Why HTML decimal and HTML hex? - html

I have tried to Google quite a while now for an answer why HTML entities can be compiled either in HTML decimal or HTML hex. So my questions are:
What is the difference between HTML decimal and HTML hex?
Why are there two systems to do the same thing?

Originally, HTML was nominally based on SGML, which has decimal character references only. Later, the hexadecimal alternative was added in HTML 4.01 (and soon implemented in browsers), then retrofitted into SGML in the Web Adaptations Annex.
The apparent main reason for adding the hexadecimal alternative was that all modern character code and encoding standards, such as Unicode, use hexadecimal notation for the code numbers of characters. The ability to refer to a character by its Unicode number, written in the conventional hexadecimal notation, just prefixed with &#x and suffixed with ;, helps to avoid errors that may arise if people convert from hexadecimal to decimal notation.

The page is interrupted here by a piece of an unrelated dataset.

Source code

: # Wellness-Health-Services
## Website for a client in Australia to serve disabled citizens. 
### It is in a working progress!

There are three radixes used in computer technologies:
Binary, radix 2, because ultimately integers are arrays of switches, each which may be on (1) or off (0).
Octal, radix 8, because each digit represents exactly 3 bits, so it's easy to convert to binary.
Decimal, radix 10, because humans have 10 fingers and because we grew up using this radix.
Hexadecimal, radix 16, because like octal it's easy to convert to bits, but even better because 2 hex digits can be expressed in exactly 1 byte. If, for example, you see an rgba value given in hex as 0x00ff00ff, you can see instantly that it represents opaque green.
So, to answer the question posed, for some of us hex is the natural way to express integers as it gives more insight into the storage. For others it's decimal. To each his or her own!
Finishing with an HTML example: could &65536; be a character of utf-16? In hex it's easy to see that the answer is no, because its the same as &x10000; which needs more than 16 bits.

Related

What's the exact meaning of the statement "Since ASCII used 7 bits for the character, it could only represent 128 different characters"?

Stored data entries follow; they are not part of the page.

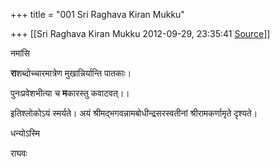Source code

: +++
title = "001 Sri Raghava Kiran Mukku"

+++
[[Sri Raghava Kiran Mukku	2012-09-29, 23:35:41 [Source](https://groups.google.com/g/bvparishat/c/0ekSuldbyvM)]]



नमांसि

  

**रा**शब्दोच्चारमात्रेण मुखान्निर्यान्ति पातकाः।

पुनःप्रवेशभीत्या च **म**कारस्तु कवाटवत्।।

  

इतिश्लोकोऽयं स्मर्यते। अयं श्रीमद्भगवन्नामबोधीन्द्रसरस्वतीनां श्रीरामकर्णामृते दृश्यते।

  

धन्योऽस्मि

राघवः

I come across the below statement while studying about HTML Character Sets and Character Encoding :
Since ASCII used 7 bits for the character, it could only represent 128
different characters.
When we convert any decimal value from the ASCII character set to its binary equivalent it comes down to a 7-bits long binary number.
E.g. For Capital English Letter 'E' the decimal value of 69 exists in ASCII table. If we convert '69' to it's binary equivalent it comes down to the 7-bits long binary number 1000101
Then, why in the ASCII Table it's been mentioned as a 8-bits long binary number 01000101 instead of a 7-bits long binary number 1000101 ?
This is contradictory to the statement
Since ASCII used 7 bits for the character, it could only represent 128
different characters.
The above statement is saying that ASCII used 7 bits for the character.
Please clear my confusion about considering the binary equivalent of a decimal value. Whether should I consider a 7-bits long binary equivalent or a 8-bits long binary equivalent of any decimal value from the ASCII Table? Please explain to me in an easy to understand language.
Again, consider the below statement :
Since ASCII used 7 bits for the character, it could only represent 128
different characters.
According to the above statement how does the number of characters(128) that ASCII supports relates to the fact that ASCII uses 7 bits to represent any character?
Please clear the confusion.
Thank You.
In most processors, memory is byte-addressable and not bit-addressable. That is, a memory address gives the location of an 8-bit value. So, almost all data is manipulated in multiples of 8 bits at a time.
If we were to store a value that has by its nature only 7 bits, we would very often use one byte per value. If the data is a sequence of such values, as text might be, we would still use one byte per value to make counting, sizing, indexing and iterating easier.
When we describe the value of a byte, we often show all of its bits, either in binary or hexadecimal. If a value is some sort of integer (say of 1, 2, 4, or 8 bytes) and its decimal representation would be more understandable, we would write the decimal digits for the whole integer. But in those cases, we might lose the concept of how many bytes it is.
BTW—HTML doesn't have anything to do with ASCII. And, Extended ASCII isn't one encoding. The fundamental rule of character encodings is to read (decode) with the encoding the text was written (encoded) with. So, a communication consists of the transferring of bytes and a shared understanding of the character encoding. (That makes saying "Extended ASCII" so inadequate as to be nearly useless.)
An HTML document represents a sequence of Unicode characters. So, one of the Unicode character encodings (UTF-8) is the most common encoding for an HTML document. Regardless, after it is read, the result is Unicode. An HTML document could be encoded in ASCII but, why do that? If you did know it was ASCII, you could just as easily know that it's UTF-8.
Outside of HTML, ASCII is used billions—if not trillions—of times per second. But, unless you know exactly how it pertains to your work, forget about it, you probably aren't using ASCII.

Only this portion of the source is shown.